Di kampung Sekayu terdapat sebuah masjid yang lebih tua dari Masjid Agung Demak

Berwisata ke Kampung Sekayu Semarang, Dulunya Jadi Pusat Pengepulan Kayu untuk Pembangunan Masjid Agung Demak
Di pusat Kota Semarang, terdapat sebuah kelurahan unik yang penuh sejarah. Namanya Kampung Sekayu. Konon, pada zaman dulu, Kampung Sekayu menjadi pusat pemerintahan Semarang sewaktu masih jadi wilayah kadipaten.

Selain itu, Kampung Sekayu dulunya merupakan pusat pengepulan kayu untuk pembangunan Masjid Agung Demak. Hal inilah yang membuat kampung itu dinamakan Sekayu, atau pusat pengepulan kayu.

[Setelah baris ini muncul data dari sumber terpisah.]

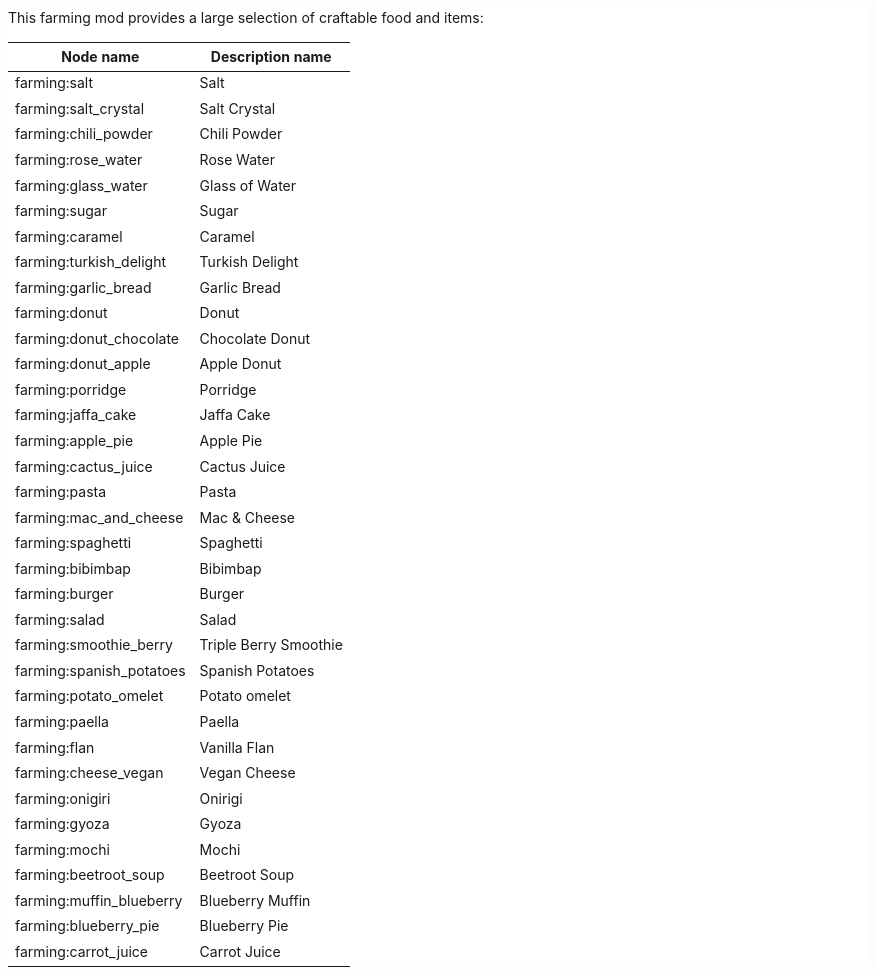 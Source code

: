 This farming mod provides a large selection of craftable food and items:

| Node name               | Description name      |
| ----------------------- | --------------------- |
| farming:salt            | Salt                  |
| farming:salt_crystal    | Salt Crystal          |
| farming:chili_powder    | Chili Powder          |
| farming:rose_water      | Rose Water            |
| farming:glass_water     | Glass of Water        |
| farming:sugar           | Sugar                 |
| farming:caramel         | Caramel               |
| farming:turkish_delight | Turkish Delight       |
| farming:garlic_bread    | Garlic Bread          |
| farming:donut           | Donut                 |
| farming:donut_chocolate | Chocolate Donut       |
| farming:donut_apple     | Apple Donut           |
| farming:porridge        | Porridge              |
| farming:jaffa_cake      | Jaffa Cake            |
| farming:apple_pie       | Apple Pie             |
| farming:cactus_juice    | Cactus Juice          |
| farming:pasta           | Pasta                 |
| farming:mac_and_cheese  | Mac & Cheese          |
| farming:spaghetti       | Spaghetti             |
| farming:bibimbap        | Bibimbap              |
| farming:burger          | Burger                |
| farming:salad           | Salad                 |
| farming:smoothie_berry  | Triple Berry Smoothie |
| farming:spanish_potatoes | Spanish Potatoes     |
| farming:potato_omelet   | Potato omelet         |
| farming:paella          | Paella                |
| farming:flan            | Vanilla Flan          |
| farming:cheese_vegan    | Vegan Cheese          |
| farming:onigiri         | Onirigi               |
| farming:gyoza           | Gyoza                 |
| farming:mochi           | Mochi                 |
| farming:beetroot_soup   | Beetroot Soup         |
| farming:muffin_blueberry | Blueberry Muffin      |
| farming:blueberry_pie   | Blueberry Pie         |
| farming:carrot_juice    | Carrot Juice          | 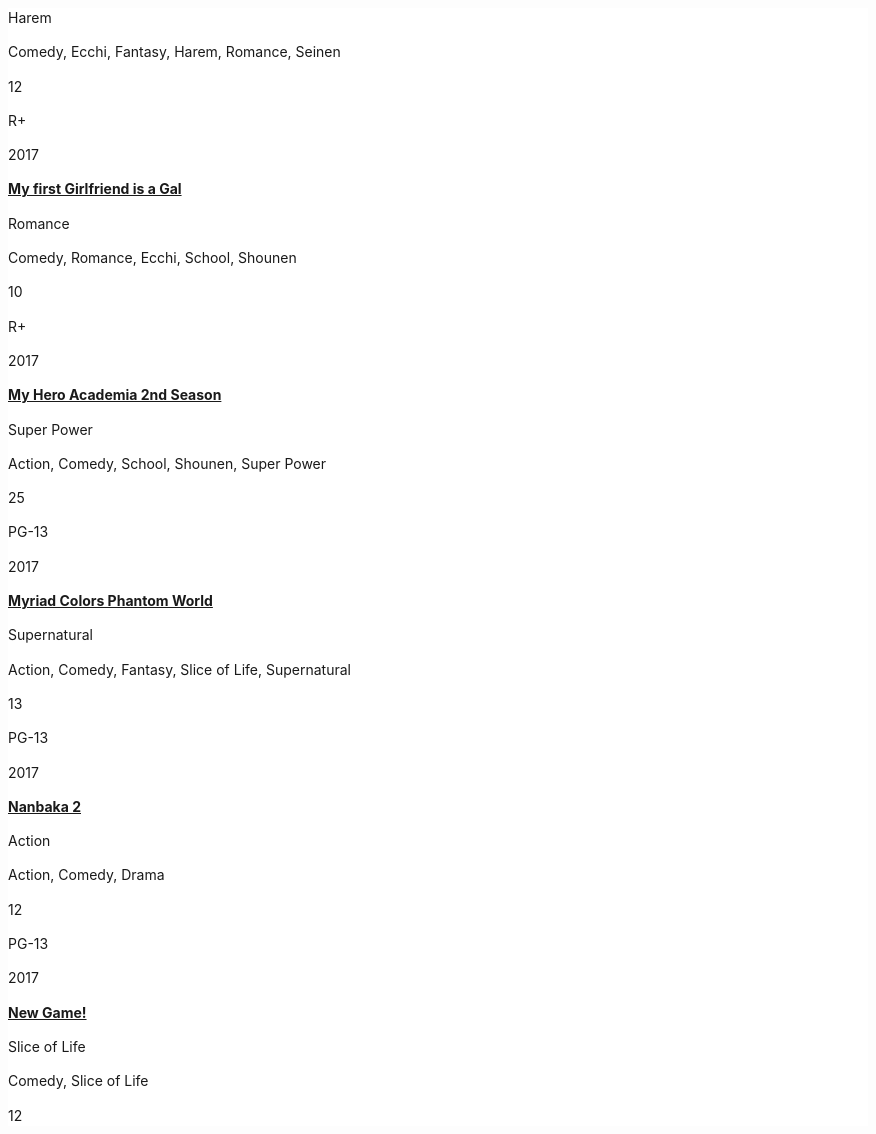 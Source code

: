 Harem

Comedy, Ecchi, Fantasy, Harem, Romance, Seinen

12

R+

2017

[**My first Girlfriend is a Gal**](http://myanimelist.net/anime/34403/My_first_Girlfriend_is_a_Gal)

Romance

Comedy, Romance, Ecchi, School, Shounen

10

R+

2017

[**My Hero Academia 2nd Season**](http://myanimelist.net/anime/33486/My_Hero_Academia_2nd_Season)

Super Power

Action, Comedy, School, Shounen, Super Power

25

PG-13

2017

[**Myriad Colors Phantom World**](http://myanimelist.net/anime/31442/Myriad_Colors_Phantom_World)

Supernatural

Action, Comedy, Fantasy, Slice of Life, Supernatural

13

PG-13

2017

[**Nanbaka 2**](http://myanimelist.net/anime/34414/Nanbaka_2)

Action

Action, Comedy, Drama

12

PG-13

2017

[**New Game!**](http://myanimelist.net/anime/31953/New_Game!)

Slice of Life

Comedy, Slice of Life

12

Lurah Sekayu, Dwi Ratna Anggraeni, menjelaskan Kalurahan Sekayu memiliki luas wilayah 56 hektare dan jumlah penduduk mencapai 3.600 jiwa.

Selain rumah-rumah penduduk, di Kalurahan Sekayu terdapat banyak pusat perdagangan, pusat pemerintahan, serta gedung bersejarah.
Bangunan rumah dengan gaya arsitektur zaman Hindia Belanda masih dapat dijumpai di Kampung Sekayu. Di kampung itu pula terdapat masjid bersejarah, yaitu Masjid Taqwa Sekayu, yang konon dibangun pada tahun 1413 Masehi.


Konon di lokasi dekat masjid itulah, kayu-kayu untuk pembangunan Masjid Agung Demak dikumpulkan. Saat itu, masjid tersebut digunakan sebagai tempat beribadah para pengepul kayu.
Di Kampung Sekayu, juga terdapat rumah sastrawan asal Semarang, NH Dini, yang karyanya mendunia. Semasa hidupnya NH Dini pernah menulis novel berjudul “Sekayu” yang menceritakan masa kanak-kanaknya dan lingkungan di Sekayu pada masa itu.

Di Kalurahan Sekayu juga ada kafe hidden gem bernama Kafe Gethe. Selain sebagai tempat ngopi, di sana tersimpan banyak sejarah seputar Kalurahan Sekayu. Bangunan kafe tersebut memiliki arsitektur khas Jawa Kuno.


Selain itu, di sana pula ada kuliner legendaris Bakmi Djowo Doel Nomani. Dilansir dari kanal YouTube Semarang Pemkot, rasa bakmi jawa di sana disebut masih otentik karena dimasak di atas tungku arang.